December 24, 2016
The following has been reprinted with permission:
Attitude of Gratitude
by Sonny, 6th grade
“Even if I am only 12 years old, I know what it means to be grateful. I know that no matter how bad I have it, I can always be grateful for something. Here’s my story.
I lost my dad when I was about 3 years old. I guess I miss him, I don’t really remember him. But I lost my mom last year to breast cancer, and I do remember her. I miss her so much, but not as much as I used to. I guess I’ve learned to be grateful.
When my mom died, I tried to be strong, but I couldn’t stop crying forever, it seemed. My mom died during the summer, so at least I didn’t have to go to school. It seemed that all I ever did was cry and feel sorry for myself. I lived with my nana and tata, my mom’s parents, so I knew I had people who loved me. But my mom and dad were both gone and all I could think about was, “Why me?” Then school started and I got even worse. I didn’t know that I was angry. I just knew that life was pretty unfair.
I was never really good at school. So, when I started getting ‘Ds’ and ‘Fs’, it didn’t bother me…much. To be honest, I hated my grades. But, I didn’t think I could do any better. I was wrong.
I had a teacher last year that taught me about gratitude. I was sad I had no shoes, until I saw a man who had no feet. My mom used to tell me that. I never understood what it meant.
One day at school I was crying because, well, life sucked for me! It had been less than a year since my mom died and Thanksgiving was coming up. All I heard at school that week was, “What are you thankful for?”

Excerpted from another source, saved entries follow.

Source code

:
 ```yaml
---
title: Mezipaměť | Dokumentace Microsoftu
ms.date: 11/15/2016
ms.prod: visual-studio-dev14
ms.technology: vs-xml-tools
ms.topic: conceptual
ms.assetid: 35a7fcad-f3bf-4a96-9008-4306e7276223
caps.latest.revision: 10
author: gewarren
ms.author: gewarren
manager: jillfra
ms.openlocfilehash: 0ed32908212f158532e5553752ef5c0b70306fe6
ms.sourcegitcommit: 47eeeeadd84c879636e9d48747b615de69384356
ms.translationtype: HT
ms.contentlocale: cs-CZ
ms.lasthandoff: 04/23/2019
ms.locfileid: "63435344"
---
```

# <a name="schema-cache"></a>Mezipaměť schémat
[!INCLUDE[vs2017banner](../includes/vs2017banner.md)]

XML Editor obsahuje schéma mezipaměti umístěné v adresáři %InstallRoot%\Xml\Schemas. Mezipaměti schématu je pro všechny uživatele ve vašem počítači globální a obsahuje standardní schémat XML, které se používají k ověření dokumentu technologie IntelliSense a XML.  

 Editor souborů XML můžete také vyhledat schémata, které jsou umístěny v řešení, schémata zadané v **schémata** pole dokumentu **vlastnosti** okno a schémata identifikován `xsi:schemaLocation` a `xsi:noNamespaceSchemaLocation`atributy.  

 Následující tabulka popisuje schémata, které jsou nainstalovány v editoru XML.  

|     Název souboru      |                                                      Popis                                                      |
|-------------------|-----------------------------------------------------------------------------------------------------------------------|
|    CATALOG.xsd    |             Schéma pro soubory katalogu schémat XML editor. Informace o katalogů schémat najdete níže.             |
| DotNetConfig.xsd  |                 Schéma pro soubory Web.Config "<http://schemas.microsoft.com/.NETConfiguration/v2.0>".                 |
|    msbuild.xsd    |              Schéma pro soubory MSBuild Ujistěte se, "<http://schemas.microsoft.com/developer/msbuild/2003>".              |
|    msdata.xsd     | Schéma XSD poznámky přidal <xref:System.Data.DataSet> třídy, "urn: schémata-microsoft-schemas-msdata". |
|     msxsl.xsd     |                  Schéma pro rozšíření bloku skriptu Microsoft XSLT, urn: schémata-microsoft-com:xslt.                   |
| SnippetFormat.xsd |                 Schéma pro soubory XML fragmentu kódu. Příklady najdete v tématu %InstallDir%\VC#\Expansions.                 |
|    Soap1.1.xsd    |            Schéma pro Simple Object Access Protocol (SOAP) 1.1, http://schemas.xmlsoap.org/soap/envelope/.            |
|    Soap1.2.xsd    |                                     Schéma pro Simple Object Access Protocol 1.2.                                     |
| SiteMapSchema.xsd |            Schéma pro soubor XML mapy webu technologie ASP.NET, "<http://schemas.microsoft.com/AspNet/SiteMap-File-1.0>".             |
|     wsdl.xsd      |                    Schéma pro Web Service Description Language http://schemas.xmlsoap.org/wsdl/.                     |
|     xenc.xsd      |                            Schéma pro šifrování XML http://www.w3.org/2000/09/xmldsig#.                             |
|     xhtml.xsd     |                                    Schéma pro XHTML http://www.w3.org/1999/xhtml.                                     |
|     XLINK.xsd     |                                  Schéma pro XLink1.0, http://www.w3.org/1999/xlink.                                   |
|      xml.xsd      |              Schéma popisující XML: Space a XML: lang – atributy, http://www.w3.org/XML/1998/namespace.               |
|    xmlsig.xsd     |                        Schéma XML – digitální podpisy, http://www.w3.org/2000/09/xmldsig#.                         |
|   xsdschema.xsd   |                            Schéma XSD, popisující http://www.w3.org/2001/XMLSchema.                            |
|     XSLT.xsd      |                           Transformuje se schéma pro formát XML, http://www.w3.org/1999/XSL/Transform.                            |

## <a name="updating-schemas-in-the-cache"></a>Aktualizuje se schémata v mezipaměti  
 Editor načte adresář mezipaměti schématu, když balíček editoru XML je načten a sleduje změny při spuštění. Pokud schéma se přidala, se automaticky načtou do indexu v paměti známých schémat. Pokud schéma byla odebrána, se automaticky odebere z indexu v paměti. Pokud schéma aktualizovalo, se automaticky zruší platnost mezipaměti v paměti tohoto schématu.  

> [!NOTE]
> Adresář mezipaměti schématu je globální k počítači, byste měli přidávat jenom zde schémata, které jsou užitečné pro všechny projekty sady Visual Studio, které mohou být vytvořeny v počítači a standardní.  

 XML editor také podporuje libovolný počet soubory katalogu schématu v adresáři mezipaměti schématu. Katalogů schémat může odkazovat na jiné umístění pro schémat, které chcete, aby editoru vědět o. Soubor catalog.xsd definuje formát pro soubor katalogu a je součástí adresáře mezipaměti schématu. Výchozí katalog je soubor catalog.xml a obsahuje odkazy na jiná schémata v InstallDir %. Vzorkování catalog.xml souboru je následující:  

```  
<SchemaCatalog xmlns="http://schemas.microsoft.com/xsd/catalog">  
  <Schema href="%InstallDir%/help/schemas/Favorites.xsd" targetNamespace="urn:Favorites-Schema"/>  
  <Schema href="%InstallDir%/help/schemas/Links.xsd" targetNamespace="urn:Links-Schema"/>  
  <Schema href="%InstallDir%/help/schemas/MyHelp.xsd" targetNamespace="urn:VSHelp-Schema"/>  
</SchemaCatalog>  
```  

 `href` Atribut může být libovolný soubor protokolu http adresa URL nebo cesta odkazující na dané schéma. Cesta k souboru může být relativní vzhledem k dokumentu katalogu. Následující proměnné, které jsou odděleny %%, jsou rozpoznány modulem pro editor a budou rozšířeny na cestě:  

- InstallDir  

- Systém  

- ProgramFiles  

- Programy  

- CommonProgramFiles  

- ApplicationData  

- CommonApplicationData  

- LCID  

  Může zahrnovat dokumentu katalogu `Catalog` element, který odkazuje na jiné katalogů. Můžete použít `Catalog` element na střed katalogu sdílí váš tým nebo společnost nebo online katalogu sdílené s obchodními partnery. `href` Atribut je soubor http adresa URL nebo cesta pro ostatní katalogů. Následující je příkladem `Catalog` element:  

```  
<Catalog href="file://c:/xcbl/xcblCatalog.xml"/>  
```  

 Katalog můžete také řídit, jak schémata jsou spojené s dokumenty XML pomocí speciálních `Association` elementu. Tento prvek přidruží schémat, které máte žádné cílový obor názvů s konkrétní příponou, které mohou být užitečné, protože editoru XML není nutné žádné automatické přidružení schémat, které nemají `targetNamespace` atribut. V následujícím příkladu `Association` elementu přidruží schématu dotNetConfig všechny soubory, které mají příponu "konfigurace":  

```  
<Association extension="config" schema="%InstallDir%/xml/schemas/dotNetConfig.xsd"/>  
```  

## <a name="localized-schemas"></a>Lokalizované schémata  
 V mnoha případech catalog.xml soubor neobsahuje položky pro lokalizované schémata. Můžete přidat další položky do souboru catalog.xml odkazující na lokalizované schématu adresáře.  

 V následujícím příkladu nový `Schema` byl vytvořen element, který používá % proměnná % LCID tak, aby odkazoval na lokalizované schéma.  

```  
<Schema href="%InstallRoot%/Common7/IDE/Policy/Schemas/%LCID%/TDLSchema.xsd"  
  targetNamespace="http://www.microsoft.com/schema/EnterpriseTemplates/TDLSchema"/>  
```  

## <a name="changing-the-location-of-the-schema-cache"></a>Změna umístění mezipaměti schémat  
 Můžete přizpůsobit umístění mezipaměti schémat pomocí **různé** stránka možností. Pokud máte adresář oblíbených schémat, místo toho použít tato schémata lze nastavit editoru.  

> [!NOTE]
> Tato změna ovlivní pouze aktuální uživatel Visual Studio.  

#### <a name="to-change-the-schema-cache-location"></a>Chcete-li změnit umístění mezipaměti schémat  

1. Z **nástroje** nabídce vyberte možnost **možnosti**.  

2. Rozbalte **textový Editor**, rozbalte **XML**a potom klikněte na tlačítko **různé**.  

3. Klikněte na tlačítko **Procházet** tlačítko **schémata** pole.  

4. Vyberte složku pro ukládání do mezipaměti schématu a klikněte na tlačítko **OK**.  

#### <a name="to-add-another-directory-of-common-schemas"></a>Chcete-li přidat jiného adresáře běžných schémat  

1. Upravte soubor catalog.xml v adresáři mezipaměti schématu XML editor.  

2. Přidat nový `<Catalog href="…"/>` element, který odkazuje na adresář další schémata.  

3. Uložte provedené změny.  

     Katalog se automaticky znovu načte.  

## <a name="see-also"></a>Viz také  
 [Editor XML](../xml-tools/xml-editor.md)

“Nothing! I’m thankful for nothing!” I yelled back at my teacher one day when I just couldn’t take it anymore.
I ran into the hall and waited for my teacher to run after me and tell me everything would be okay. I then would tell her how sad I am and she would say she was sorry and then I would tell her that life was unfair, and I would get to go to the bathroom and wash my face and I would be okay until the next time. At least that was how it had gone for the past four months. Not this time.
My teacher, I’ll call her Miss X, dismissed the class to reading and lunch and called me in from the hallway.

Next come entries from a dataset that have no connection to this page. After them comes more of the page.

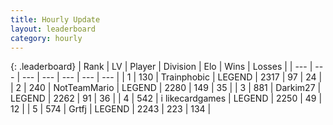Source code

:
 ```yaml
---
title: Hourly Update
layout: leaderboard
category: hourly
---
```


{: .leaderboard}
| Rank | LV | Player | Division | Elo | Wins | Losses |
| --- | --- | --- | --- | --- | --- | --- |
| <span data-change="0">1</span> | 130 | <span title="ID: 744981">Trainphobic</span> | LEGEND | <span data-change="0">2317</span> | <span data-change="0">97</span> | <span data-change="0">24</span> |
| <span data-change="0">2</span> | 240 | <span title="ID: 195293">NotTeamMario</span> | LEGEND | <span data-change="0">2280</span> | <span data-change="0">149</span> | <span data-change="0">35</span> |
| <span data-change="0">3</span> | 881 | <span title="ID: 694036">Darkim27</span> | LEGEND | <span data-change="0">2262</span> | <span data-change="0">91</span> | <span data-change="0">36</span> |
| <span data-change="0">4</span> | 542 | <span title="ID: 700593">i likecardgames</span> | LEGEND | <span data-change="0">2250</span> | <span data-change="0">49</span> | <span data-change="0">12</span> |
| <span data-change="0">5</span> | 574 | <span title="ID: 742306">Grtfj</span> | LEGEND | <span data-change="4">2243</span> | <span data-change="1">223</span> | <span data-change="0">134</span> |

“Well,” I thought to myself, “if Miss X won’t feel sad for me, maybe Ms. J would.” Ms. J was our class aide and she was still in the classroom as me and Miss X sat down.

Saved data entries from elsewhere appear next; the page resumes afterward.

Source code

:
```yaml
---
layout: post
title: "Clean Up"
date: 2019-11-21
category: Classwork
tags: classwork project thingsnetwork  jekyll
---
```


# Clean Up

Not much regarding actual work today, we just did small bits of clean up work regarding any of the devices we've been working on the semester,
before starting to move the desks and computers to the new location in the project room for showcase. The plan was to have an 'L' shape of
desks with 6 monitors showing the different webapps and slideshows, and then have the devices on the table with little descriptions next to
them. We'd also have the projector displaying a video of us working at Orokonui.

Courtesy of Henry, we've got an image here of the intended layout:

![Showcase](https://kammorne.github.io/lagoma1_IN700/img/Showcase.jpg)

I don’t remember what I thought Miss X was going to say, but I know I wasn’t expecting what came next. Miss X let loose on me. Not in a yelling way, but in a disappointed way.
“Look, I can’t help you get over your sadness, Sonny. I’m not so good in that department. But, I can help you get over being selfish and ungrateful. Now, I’m real good in that department.”
I thought my face showed shocked and hurt, until Miss X smirked. Now, at the time I didn’t know the difference between the smirk and the smile. I saw a smile,. Smiles from adults when kids are sad and crying are a good thing, a warm thing. So, I relaxed and prepared to gets some hugs, maybe a funsize bag of M&Ms that Miss X keeps in her desk drawer. But no, Miss X lets loose on me again! Only not in the disappointed way she started with, and not quite the yell, yet.
“Sonny, I am sorry that you’ve lost your mom.” Which, of course, I didn’t believe at first, because she was, well, not yelling, yelling. But, she was loud.
“And I’m sorry that life sucks for you right now.” This, this I believed because I pretended not to see that she was about to cry. Aaaand, she fooled me again., because, you see, those were not, sad tears. No, they were angry, frustrated tears; like she was hurt. But, I was listening.
“And I’m sorry that you found out at such a young age that life really, really sucks sometimes. But life can be really, really glorious, too. You don’t know this, yet, and you probably won’t believe me for a while, but yes, life has wonderful moments waiting for you. And even now you are missing them because you’re too wrapped up in poor me, poor Sonny.”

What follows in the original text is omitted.